▶ **Work required**
Your answer should be a single number: the count of lines in the entries below that contain "Rainy".

▶ **Provided data**

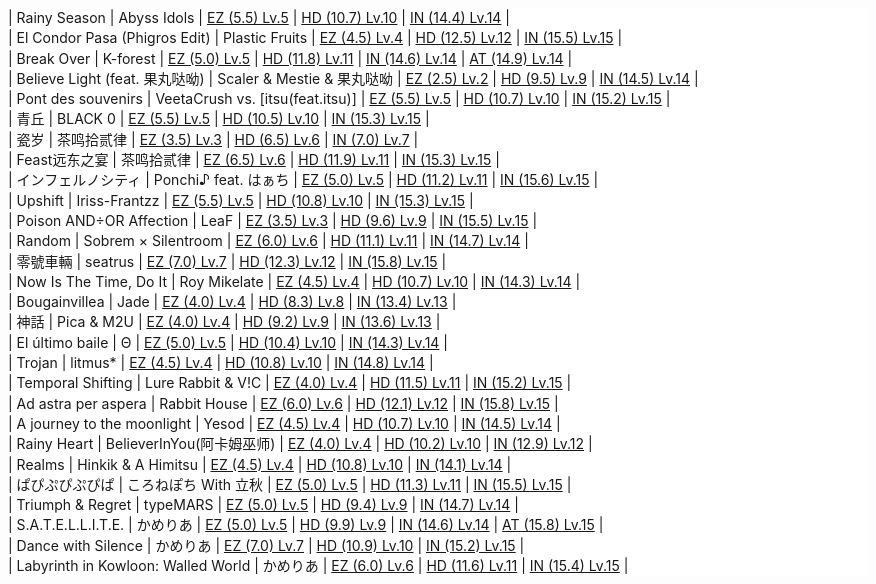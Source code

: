 | Rainy Season | Abyss Idols | [EZ (5.5) Lv.5](zip/RainySeason.AbyssIdols_EZ.zip) |   [HD (10.7) Lv.10](zip/RainySeason.AbyssIdols_HD.zip) |   [IN (14.4) Lv.14](zip/RainySeason.AbyssIdols_IN.zip) |  
| El Condor Pasa (Phigros Edit) | Plastic Fruits | [EZ (4.5) Lv.4](zip/ElCondorPasaPhigrosEdit.PlasticFruits_EZ.zip) |   [HD (12.5) Lv.12](zip/ElCondorPasaPhigrosEdit.PlasticFruits_HD.zip) |   [IN (15.5) Lv.15](zip/ElCondorPasaPhigrosEdit.PlasticFruits_IN.zip) |  
| Break Over | K-forest | [EZ (5.0) Lv.5](zip/BreakOver.Kforest_EZ.zip) |   [HD (11.8) Lv.11](zip/BreakOver.Kforest_HD.zip) |   [IN (14.6) Lv.14](zip/BreakOver.Kforest_IN.zip) |   [AT (14.9) Lv.14](zip/BreakOver.Kforest_AT.zip) |  
| Believe Light (feat. 果丸哒呦) | Scaler & Mestie & 果丸哒呦 | [EZ (2.5) Lv.2](zip/BelieveLightfeat果丸哒呦.ScalerMestie果丸哒呦_EZ.zip) |   [HD (9.5) Lv.9](zip/BelieveLightfeat果丸哒呦.ScalerMestie果丸哒呦_HD.zip) |   [IN (14.5) Lv.14](zip/BelieveLightfeat果丸哒呦.ScalerMestie果丸哒呦_IN.zip) |  
| Pont des souvenirs | VeetaCrush vs. [itsu(feat.itsu)] | [EZ (5.5) Lv.5](zip/Pontdessouvenirs.VeetaCrushvsitsufeatitsu_EZ.zip) |   [HD (10.7) Lv.10](zip/Pontdessouvenirs.VeetaCrushvsitsufeatitsu_HD.zip) |   [IN (15.2) Lv.15](zip/Pontdessouvenirs.VeetaCrushvsitsufeatitsu_IN.zip) |  
| 青丘 | BLACK 0 | [EZ (5.5) Lv.5](zip/青丘.BLACK0_EZ.zip) |   [HD (10.5) Lv.10](zip/青丘.BLACK0_HD.zip) |   [IN (15.3) Lv.15](zip/青丘.BLACK0_IN.zip) |  
| 瓷岁 | 茶鸣拾贰律 | [EZ (3.5) Lv.3](zip/瓷岁.茶鸣拾贰律_EZ.zip) |   [HD (6.5) Lv.6](zip/瓷岁.茶鸣拾贰律_HD.zip) |   [IN (7.0) Lv.7](zip/瓷岁.茶鸣拾贰律_IN.zip) |  
| Feast远东之宴 | 茶鸣拾贰律 | [EZ (6.5) Lv.6](zip/Feast远东之宴.茶鸣拾贰律_EZ.zip) |   [HD (11.9) Lv.11](zip/Feast远东之宴.茶鸣拾贰律_HD.zip) |   [IN (15.3) Lv.15](zip/Feast远东之宴.茶鸣拾贰律_IN.zip) |  
| インフェルノシティ | Ponchi♪ feat. はぁち | [EZ (5.0) Lv.5](zip/インフェルノシティ.Ponchifeatはぁち_EZ.zip) |   [HD (11.2) Lv.11](zip/インフェルノシティ.Ponchifeatはぁち_HD.zip) |   [IN (15.6) Lv.15](zip/インフェルノシティ.Ponchifeatはぁち_IN.zip) |  
| Upshift | Iriss-Frantzz | [EZ (5.5) Lv.5](zip/Upshift.Iriss-Frantzz_EZ.zip) |   [HD (10.8) Lv.10](zip/Upshift.Iriss-Frantzz_HD.zip) |   [IN (15.3) Lv.15](zip/Upshift.Iriss-Frantzz_IN.zip) |  
| Poison AND÷OR Affection | LeaF | [EZ (3.5) Lv.3](zip/PoisonANDORAffection.LeaF_EZ.zip) |   [HD (9.6) Lv.9](zip/PoisonANDORAffection.LeaF_HD.zip) |   [IN (15.5) Lv.15](zip/PoisonANDORAffection.LeaF_IN.zip) |  
| Random | Sobrem × Silentroom | [EZ (6.0) Lv.6](zip/Random.SobremSilentroom_EZ.zip) |   [HD (11.1) Lv.11](zip/Random.SobremSilentroom_HD.zip) |   [IN (14.7) Lv.14](zip/Random.SobremSilentroom_IN.zip) |  
| 零號車輛 | seatrus | [EZ (7.0) Lv.7](zip/零號車輛.seatrus_EZ.zip) |   [HD (12.3) Lv.12](zip/零號車輛.seatrus_HD.zip) |   [IN (15.8) Lv.15](zip/零號車輛.seatrus_IN.zip) |  
| Now Is The Time, Do It | Roy Mikelate | [EZ (4.5) Lv.4](zip/NowIsTheTimeDoIt.RoyMikelate_EZ.zip) |   [HD (10.7) Lv.10](zip/NowIsTheTimeDoIt.RoyMikelate_HD.zip) |   [IN (14.3) Lv.14](zip/NowIsTheTimeDoIt.RoyMikelate_IN.zip) |  
| Bougainvillea | Jade | [EZ (4.0) Lv.4](zip/Bougainvillea.Jade_EZ.zip) |   [HD (8.3) Lv.8](zip/Bougainvillea.Jade_HD.zip) |   [IN (13.4) Lv.13](zip/Bougainvillea.Jade_IN.zip) |  
| 神話 | Pica & M2U | [EZ (4.0) Lv.4](zip/神話.PicaM2U_EZ.zip) |   [HD (9.2) Lv.9](zip/神話.PicaM2U_HD.zip) |   [IN (13.6) Lv.13](zip/神話.PicaM2U_IN.zip) |  
| El último baile | Θ | [EZ (5.0) Lv.5](zip/Elúltimobaile.Θ_EZ.zip) |   [HD (10.4) Lv.10](zip/Elúltimobaile.Θ_HD.zip) |   [IN (14.3) Lv.14](zip/Elúltimobaile.Θ_IN.zip) |  
| Trojan | litmus* | [EZ (4.5) Lv.4](zip/Trojan.litmus_EZ.zip) |   [HD (10.8) Lv.10](zip/Trojan.litmus_HD.zip) |   [IN (14.8) Lv.14](zip/Trojan.litmus_IN.zip) |  
| Temporal Shifting | Lure Rabbit & V!C | [EZ (4.0) Lv.4](zip/TemporalShifting.LureRabbitVC_EZ.zip) |   [HD (11.5) Lv.11](zip/TemporalShifting.LureRabbitVC_HD.zip) |   [IN (15.2) Lv.15](zip/TemporalShifting.LureRabbitVC_IN.zip) |  
| Ad astra per aspera | Rabbit House | [EZ (6.0) Lv.6](zip/Adastraperaspera.RabbitHouse_EZ.zip) |   [HD (12.1) Lv.12](zip/Adastraperaspera.RabbitHouse_HD.zip) |   [IN (15.8) Lv.15](zip/Adastraperaspera.RabbitHouse_IN.zip) |  
| A journey to the moonlight | Yesod | [EZ (4.5) Lv.4](zip/Ajourneytothemoonlight.Yesod_EZ.zip) |   [HD (10.7) Lv.10](zip/Ajourneytothemoonlight.Yesod_HD.zip) |   [IN (14.5) Lv.14](zip/Ajourneytothemoonlight.Yesod_IN.zip) |  
| Rainy Heart | BelieverInYou(阿卡姆巫师) | [EZ (4.0) Lv.4](zip/RainyHeart.BelieverInYou阿卡姆巫师_EZ.zip) |   [HD (10.2) Lv.10](zip/RainyHeart.BelieverInYou阿卡姆巫师_HD.zip) |   [IN (12.9) Lv.12](zip/RainyHeart.BelieverInYou阿卡姆巫师_IN.zip) |  
| Realms | Hinkik & A Himitsu | [EZ (4.5) Lv.4](zip/Realms.HinkikAHimitsu_EZ.zip) |   [HD (10.8) Lv.10](zip/Realms.HinkikAHimitsu_HD.zip) |   [IN (14.1) Lv.14](zip/Realms.HinkikAHimitsu_IN.zip) |  
| ぱぴぷぴぷぴぱ | ころねぽち With 立秋 | [EZ (5.0) Lv.5](zip/ぱぴぷぴぷぴぱ.ころねぽちWith立秋_EZ.zip) |   [HD (11.3) Lv.11](zip/ぱぴぷぴぷぴぱ.ころねぽちWith立秋_HD.zip) |   [IN (15.5) Lv.15](zip/ぱぴぷぴぷぴぱ.ころねぽちWith立秋_IN.zip) |  
| Triumph & Regret | typeMARS | [EZ (5.0) Lv.5](zip/TriumphRegret.typeMARS_EZ.zip) |   [HD (9.4) Lv.9](zip/TriumphRegret.typeMARS_HD.zip) |   [IN (14.7) Lv.14](zip/TriumphRegret.typeMARS_IN.zip) |  
| S.A.T.E.L.L.I.T.E. | かめりあ | [EZ (5.0) Lv.5](zip/SATELLITE.かめりあ_EZ.zip) |   [HD (9.9) Lv.9](zip/SATELLITE.かめりあ_HD.zip) |   [IN (14.6) Lv.14](zip/SATELLITE.かめりあ_IN.zip) |   [AT (15.8) Lv.15](zip/SATELLITE.かめりあ_AT.zip) |  
| Dance with Silence | かめりあ | [EZ (7.0) Lv.7](zip/DancewithSilence.かめりあ_EZ.zip) |   [HD (10.9) Lv.10](zip/DancewithSilence.かめりあ_HD.zip) |   [IN (15.2) Lv.15](zip/DancewithSilence.かめりあ_IN.zip) |  
| Labyrinth in Kowloon: Walled World | かめりあ | [EZ (6.0) Lv.6](zip/LabyrinthinKowloonWalledWorld.かめりあ_EZ.zip) |   [HD (11.6) Lv.11](zip/LabyrinthinKowloonWalledWorld.かめりあ_HD.zip) |   [IN (15.4) Lv.15](zip/LabyrinthinKowloonWalledWorld.かめりあ_IN.zip) |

▶ **Answer for this exercise**
2